Wer Veränderungen in Organisationen umsetzen will oder muss, muss sich bewußt sein, dass er sehr wahrscheinlich in eine paradoxe Situation gerät. Er arbeitet in einem Spannungsfeld aus widersprüchlichen Verhaltensweisen. Von daher gehe ich zurückhaltend mit dem Begriff Change Management um. Er suggeriert, dass man Veränderungen "managen" kann. Gewiss gibt es erfolgreich bewältigte - wie immer man das misst - Veränderungsprojekte. Es ist allerdings auch belegt, dass viele Projekte scheitern oder nicht so laufen, wie sich das die Initiatoren gedacht haben. Die professionellen Change Begleiter verweisen dann immer wieder auf das Standard Repertoire an Regeln, die man beherzigen müsse. Meist fällt es ihnen sehr leicht sofort die Fehler zu entdecken, die nach ihrer Meinung für den mangelnden oder gar ausgebliebenen Erfolg verantwortlich sind. Fast blind können sie als Grundfehler mangelnde Kommunikation identifizieren.
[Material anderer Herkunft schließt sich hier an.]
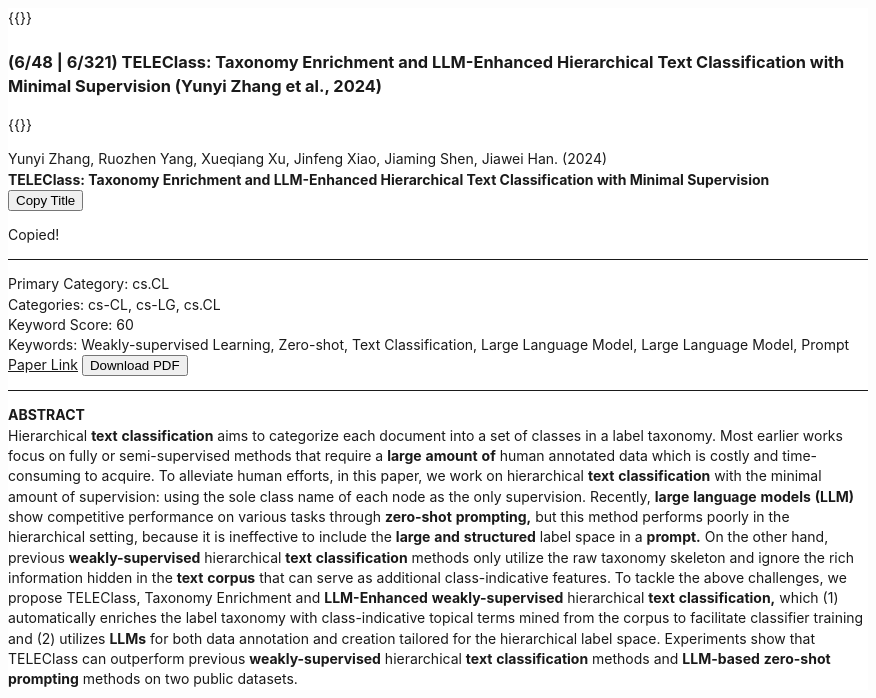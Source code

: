 {{</citation>}}


### (6/48 | 6/321) TELEClass: Taxonomy Enrichment and LLM-Enhanced Hierarchical Text Classification with Minimal Supervision (Yunyi Zhang et al., 2024)

{{<citation>}}

Yunyi Zhang, Ruozhen Yang, Xueqiang Xu, Jinfeng Xiao, Jiaming Shen, Jiawei Han. (2024)  
**TELEClass: Taxonomy Enrichment and LLM-Enhanced Hierarchical Text Classification with Minimal Supervision**
<br/>
<button class="copy-to-clipboard" title="TELEClass: Taxonomy Enrichment and LLM-Enhanced Hierarchical Text Classification with Minimal Supervision" index=6>
  <span class="copy-to-clipboard-item">Copy Title<span>
</button>
<div class="toast toast-copied toast-index-6 align-items-center text-bg-secondary border-0 position-absolute top-0 end-0" role="alert" aria-live="assertive" aria-atomic="true">
  <div class="d-flex">
    <div class="toast-body">
      Copied!
    </div>
  </div>
</div>

---
Primary Category: cs.CL  
Categories: cs-CL, cs-LG, cs.CL  
Keyword Score: 60  
Keywords: Weakly-supervised Learning, Zero-shot, Text Classification, Large Language Model, Large Language Model, Prompt  
<a type="button" class="btn btn-outline-primary" href="http://arxiv.org/abs/2403.00165v1" target="_blank" >Paper Link</a>
<button type="button" class="btn btn-outline-primary download-pdf" url="https://arxiv.org/pdf/2403.00165v1.pdf" filename="2403.00165v1.pdf">Download PDF</button>

---


**ABSTRACT**  
Hierarchical <b>text</b> <b>classification</b> aims to categorize each document into a set of classes in a label taxonomy. Most earlier works focus on fully or semi-supervised methods that require a <b>large</b> <b>amount</b> <b>of</b> human annotated data which is costly and time-consuming to acquire. To alleviate human efforts, in this paper, we work on hierarchical <b>text</b> <b>classification</b> with the minimal amount of supervision: using the sole class name of each node as the only supervision. Recently, <b>large</b> <b>language</b> <b>models</b> <b>(LLM)</b> show competitive performance on various tasks through <b>zero-shot</b> <b>prompting,</b> but this method performs poorly in the hierarchical setting, because it is ineffective to include the <b>large</b> <b>and</b> <b>structured</b> label space in a <b>prompt.</b> On the other hand, previous <b>weakly-supervised</b> hierarchical <b>text</b> <b>classification</b> methods only utilize the raw taxonomy skeleton and ignore the rich information hidden in the <b>text</b> <b>corpus</b> that can serve as additional class-indicative features. To tackle the above challenges, we propose TELEClass, Taxonomy Enrichment and <b>LLM-Enhanced</b> <b>weakly-supervised</b> hierarchical <b>text</b> <b>classification,</b> which (1) automatically enriches the label taxonomy with class-indicative topical terms mined from the corpus to facilitate classifier training and (2) utilizes <b>LLMs</b> for both data annotation and creation tailored for the hierarchical label space. Experiments show that TELEClass can outperform previous <b>weakly-supervised</b> hierarchical <b>text</b> <b>classification</b> methods and <b>LLM-based</b> <b>zero-shot</b> <b>prompting</b> methods on two public datasets.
(s. auch Post Mythos Kommunikation)
Damit kommen wir zum Change Management Paradox. Als Grundannahme wird immer davon ausgegangen, dass die Betroffenen die Veränderung ablehnen und sogar Widerstand leisten. Eine Annahme, die in vielen Fällen stimmt aber nicht in allen. Es gibt durchaus auch Veränderungen, die von den Betroffenen gewünscht oder sogar herbeigesehnt werden. Aufgrund dieser zunächst meist kritischen Haltung gegenüber der Veränderung wird intensive Kommunikation eingefordert. Man müsse die Betroffenen dort abholen "wo sie sind", ihnen das Vorhaben erklären, ihre Meinung einholen. Schließlich seien sie diejenigen, die nachher damit leben müssten. Das ist auch alles richtig und soweit möglich, muss man das auch tun. Nur, das Entscheidende ist dieses "soweit möglich". Was ist mit einer Innovation, technisch oder produktpolitisch, die schnell und möglicherweise sogar überraschend eingeführt werden soll? Was ist mit organisorischen Massnahmen, die in einer Krisensituation umgesetzt werden müssen? Wie sieht es mit Personalentscheidungen aus? Das ist die heikelste Frage. Wie früh kann ich die Betroffenen informieren ohne sie in unbegründete Sorgen zu stürzen?
Informations- und Diskussionsprozesse kosten Zeit. Die kann ich bei der Planung berücksichtigen aber ich muss auch den Punkt kennen, an dem entschieden werden muss. Auch wenn dann noch nicht alle Betroffenen "ins Boot geholt sind". Ich muss das Geplante erklären, vermitteln aber ich muss wissen, dass ich auch eine Entscheidung treffen muss, selbst wenn es noch nicht alle verstanden haben.
Diese Situationen lassen sich in Veränderungsprojekten nicht vermeiden und auch mit den Instrumenten des  Change Management oft nur mildern. Dessen muss man sich bewußt sein und das auch ehrlich den Betroffenen vorher erklären anstatt den Eindruck zu vermitteln, ihr werdet einbezogen und über alles frühzeitig informiert. Die Betroffenen müssen wissen, dass das nicht immer so gelingen wird.
Ich spreche damit nicht gegen professionelles Change Management. Das ist gerade bei komplexen Projekten sinnvoll und notwendig. Ordentliches Projektmanagement, strukturierte und moderierte Besprechungen, neutrale Moderatoren bei Konfliktfällen - das sollte man in jedem Fall nutzen.